We get about 30 pages based in Ravenna, Italy, where Williams learns from a wonderful artist the basics of how to make mosaics: as it turns out, the "mosaic" is the key metaphor for this book. We then get 60 pages of background about the Tempest family (good stuff) and about prairie dogs (good stuff, though more so for eco nerds like me than for yr average reader). So far, it's proving to be an interesting book, with some nice stylistic touches around the use of short paragraphs to mimic in textual form the aesthetics of mosaicists.

Then, things turn awkward: 110 pages almost entirely comprised of shorthand journal notes, from two weeks spent in an observation post watching and trapping prairie dogs as part of an ecological research project in Bryce Canyon, Utah.

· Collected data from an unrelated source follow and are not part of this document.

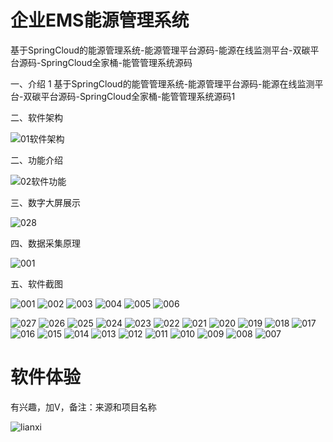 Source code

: # 企业EMS能源管理系统
 
 基于SpringCloud的能源管理系统-能源管理平台源码-能源在线监测平台-双碳平台源码-SpringCloud全家桶-能管管理系统源码

一、介绍
1
基于SpringCloud的能管管理系统-能源管理平台源码-能源在线监测平台-双碳平台源码-SpringCloud全家桶-能管管理系统源码1

二、软件架构

![01软件架构](https://github.com/user-attachments/assets/8841976f-1f27-4f78-a87f-36b4d39993a4)


二、功能介绍

![02软件功能](https://github.com/user-attachments/assets/4fd66cfa-6304-452f-8a2d-fadc295cd308)


三、数字大屏展示

![028](https://github.com/user-attachments/assets/f4102982-e032-496d-8938-6312c3dfdd81)



四、数据采集原理



![001](https://github.com/user-attachments/assets/7d974e5e-1948-4c65-bd37-ee6d633738fd)



五、软件截图

![001](https://github.com/user-attachments/assets/b89081c4-05b3-440e-870f-5cbdcc09925e)
![002](https://github.com/user-attachments/assets/abfa3795-f530-49ad-931f-3e5c52f7553d)
![003](https://github.com/user-attachments/assets/23047080-86c5-471d-a66d-37c68aa41d2e)
![004](https://github.com/user-attachments/assets/fd456ea5-9d51-4656-acad-b37b0c096c4b)
![005](https://github.com/user-attachments/assets/1fcf81b3-ccd4-4cf2-8362-e6dd26c4408d)
![006](https://github.com/user-attachments/assets/510137aa-374d-4fb2-8aa7-4ea0101204c8)

![027](https://github.com/user-attachments/assets/89119a97-d020-44b2-bd2f-4ead81d8c312)
![026](https://github.com/user-attachments/assets/2fa207ae-e6ab-48bb-b112-858ac7d12aff)
![025](https://github.com/user-attachments/assets/525002f8-f7f2-4844-b5b7-611604c81118)
![024](https://github.com/user-attachments/assets/70472f67-1953-4dd1-a598-6efc19798044)
![023](https://github.com/user-attachments/assets/1a13099c-2cba-4b6c-837b-83d4609af2ec)
![022](https://github.com/user-attachments/assets/778a1956-b8b2-41e0-869c-164d1ee621a3)
![021](https://github.com/user-attachments/assets/1ddbb96e-ea02-4eb0-b244-f702964c9539)
![020](https://github.com/user-attachments/assets/fc2129b5-abcc-419e-a876-3ed49c8eb110)
![019](https://github.com/user-attachments/assets/678924f2-ba58-47cc-b1e4-7a4c12f295ec)
![018](https://github.com/user-attachments/assets/56220fc3-f2bc-4c88-94d8-c2e441a320b8)
![017](https://github.com/user-attachments/assets/f065bb6b-12bd-4299-8a43-038fe8ff8885)
![016](https://github.com/user-attachments/assets/6d73a005-2bb3-434b-b888-8b6444228199)
![015](https://github.com/user-attachments/assets/82a966d3-8e92-4826-8dda-112d4d733eed)
![014](https://github.com/user-attachments/assets/1937493e-1d79-4d03-ac2b-83e1471925f8)
![013](https://github.com/user-attachments/assets/3d46ed17-339f-447a-aac3-23233a08cd37)
![012](https://github.com/user-attachments/assets/96b00a5e-e713-42cb-b5c0-21a36e105e61)
![011](https://github.com/user-attachments/assets/1d37653c-06d4-444f-b364-b85359a0b066)
![010](https://github.com/user-attachments/assets/55cd03ad-6d85-4194-af23-8f1b6f757dbc)
![009](https://github.com/user-attachments/assets/80c54115-4f75-40c2-ac57-fdb4ccbc51e3)
![008](https://github.com/user-attachments/assets/905c157e-f84d-4920-aa28-398fcfd00b9b)
![007](https://github.com/user-attachments/assets/8d4d20fc-59ba-44d3-ab04-b4dd0462a916)







# 软件体验

 有兴趣，加V，备注：来源和项目名称

![lianxi](https://github.com/user-attachments/assets/4b78a66f-6b76-4d08-bad5-e23e6862607c)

Fragments, sparks, connections, moments: I get it, life can feel like a mosaic sometimes, but even I had trouble reading each page in this lengthy section. Sure, some lovely moments, but ... someone should maybe have tried harder to talk her out of going exactly this way for the book's middle section. After all, a mosaic works in part through suggestion, by providing lines and flow and colour but NOT being an entirely representative art form: a mosaic flower recalls a flower, but it isn't. This journal section should have recalled a journal, rather than seeming in fact to be one.

And then Williams' brother Steve dies, leading to a 15-page meditation that I found very strong, bringing together the assorted pieces of the book up to that point. Some might say that Steve deserves better than to be compared to prairie dogs, but I disagree: this section worked for me.

The book's last 160 pages, though. Hmm.

Terry Tempest Williams went to Rwanda in 2005 as part of an artists' project to bring some healing and some sustainable development to a post-genocide country. It is impossible, perhaps, for a country to move beyond its genocide, but better words are hard to find. In brief, Williams goes there to work with a group called "Barefoot Artists" on a memorial project that's intended to bring positive change to a single local community. As their time in Rwanda goes on, though, the project's effects expand outside the local community, the local people immerse the artists ever more deeply in their lives, and the genocide becomes ever more real to Williams and the other artists.

Which leads this book from mosaic-making in Italy, to ecological research on prairie dogs, to explicit descriptions of moments from throughout the genocide. The details of the different ways that skulls can be fractured. Of how people survived by hiding under the rotting bodies of family members. Of child rape. Of a river so full of corpses that the bodies formed a dam, flooding a village's houses partly with the blood of its former occupants.

I read every page of this book. It ends with a small positive movement, though a tentative one, and it's no counterweight to the horrors that preceded it.

Terry Tempest Williams had three books she could have written here. She jammed them all together, using the metaphor of the mosaic, and setting mosaic-style short paragraphs beside each other so that the book's style matched the organizing metaphor.

I wish she had written the three books instead. They would have been remarkable, I bet. This one ... for me, it's a mess.